┏━━

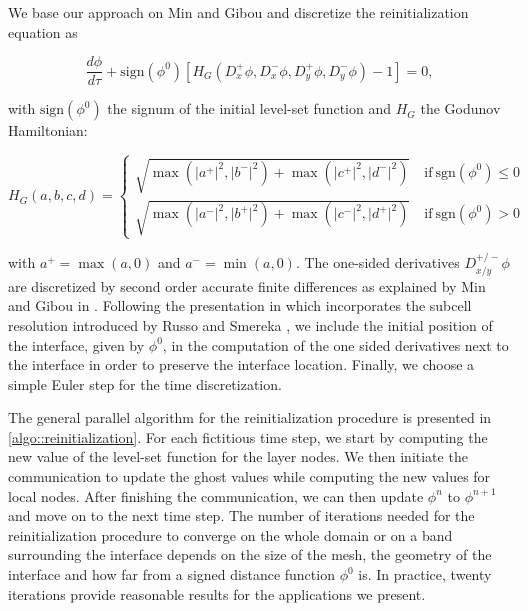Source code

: We base our approach on Min and Gibou \cite{Min;Gibou:07:A-second-order-accur} and discretize the reinitialization equation as

\begin{equation*}
\frac{d\phi}{d\tau} + \mathrm{sign}(\phi^0)[H_G(D^+_x\phi, D^-_x\phi, D^+_y\phi, D^-_y\phi)-1] = 0,
\end{equation*}

with $\mathrm{sign}(\phi^0)$ the signum of the initial level-set function and $H_G$ the Godunov Hamiltonian:

\begin{equation*}
H_G(a,b,c,d) =
\begin{cases}
\sqrt{\max(\lvert a^+ \rvert^2, \lvert b^- \rvert^2) + \max(\lvert c^+ \rvert^2, \lvert d^- \rvert^2)} \quad \mathrm{if~sgn}(\phi^0) \leq 0\\
\sqrt{\max(\lvert a^- \rvert^2, \lvert b^+ \rvert^2) + \max(\lvert c^- \rvert^2, \lvert d^+ \rvert^2)} \quad \mathrm{if~sgn}(\phi^0) > 0
\end{cases}
\end{equation*}

with $a^+=\max(a,0)$ and $a^-=\min(a,0)$. The one-sided derivatives $D^{+/-}_{x/y}\phi$ are discretized by second order accurate finite differences as explained by Min and Gibou in \cite{Min;Gibou:07:A-second-order-accur}. Following the presentation in \cite{Min;Gibou:07:A-second-order-accur} which incorporates the subcell resolution introduced by Russo and Smereka \cite{Russo;Smereka:00:A-Remark-on-Computin}, we include the initial position of the interface, given by $\phi^0$, in the computation of the one sided derivatives next to the interface in order to preserve the interface location. Finally, we choose a simple Euler step for the time discretization.

The general parallel algorithm for the reinitialization procedure is presented in \ref{algo::reinitialization}. For each fictitious time step, we start by computing the new value of the level-set function for the layer nodes. We then initiate the communication to update the ghost values while computing the new values for local nodes. After finishing the communication, we can then update $\phi^n$ to $\phi^{n+1}$ and move on to the next time step. The number of iterations needed for the reinitialization procedure to converge on the whole domain or on a band surrounding the interface depends on the size of the mesh, the geometry of the interface and how far from a signed distance function $\phi^0$ is. In practice, twenty iterations provide reasonable results for the applications we present.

┗━━

§ TASK DIRECTIONS: Repeat the whole of the material above exactly, but keep the pictures out.

§ OUTPUT OF THE EXERCISE:
Source code

: We base our approach on Min and Gibou \cite{Min;Gibou:07:A-second-order-accur} and discretize the reinitialization equation as

\begin{equation*}
\frac{d\phi}{d\tau} + \mathrm{sign}(\phi^0)[H_G(D^+_x\phi, D^-_x\phi, D^+_y\phi, D^-_y\phi)-1] = 0,
\end{equation*}

with $\mathrm{sign}(\phi^0)$ the signum of the initial level-set function and $H_G$ the Godunov Hamiltonian:

\begin{equation*}
H_G(a,b,c,d) =
\begin{cases}
\sqrt{\max(\lvert a^+ \rvert^2, \lvert b^- \rvert^2) + \max(\lvert c^+ \rvert^2, \lvert d^- \rvert^2)} \quad \mathrm{if~sgn}(\phi^0) \leq 0\\
\sqrt{\max(\lvert a^- \rvert^2, \lvert b^+ \rvert^2) + \max(\lvert c^- \rvert^2, \lvert d^+ \rvert^2)} \quad \mathrm{if~sgn}(\phi^0) > 0
\end{cases}
\end{equation*}

with $a^+=\max(a,0)$ and $a^-=\min(a,0)$. The one-sided derivatives $D^{+/-}_{x/y}\phi$ are discretized by second order accurate finite differences as explained by Min and Gibou in \cite{Min;Gibou:07:A-second-order-accur}. Following the presentation in \cite{Min;Gibou:07:A-second-order-accur} which incorporates the subcell resolution introduced by Russo and Smereka \cite{Russo;Smereka:00:A-Remark-on-Computin}, we include the initial position of the interface, given by $\phi^0$, in the computation of the one sided derivatives next to the interface in order to preserve the interface location. Finally, we choose a simple Euler step for the time discretization.

The general parallel algorithm for the reinitialization procedure is presented in \ref{algo::reinitialization}. For each fictitious time step, we start by computing the new value of the level-set function for the layer nodes. We then initiate the communication to update the ghost values while computing the new values for local nodes. After finishing the communication, we can then update $\phi^n$ to $\phi^{n+1}$ and move on to the next time step. The number of iterations needed for the reinitialization procedure to converge on the whole domain or on a band surrounding the interface depends on the size of the mesh, the geometry of the interface and how far from a signed distance function $\phi^0$ is. In practice, twenty iterations provide reasonable results for the applications we present.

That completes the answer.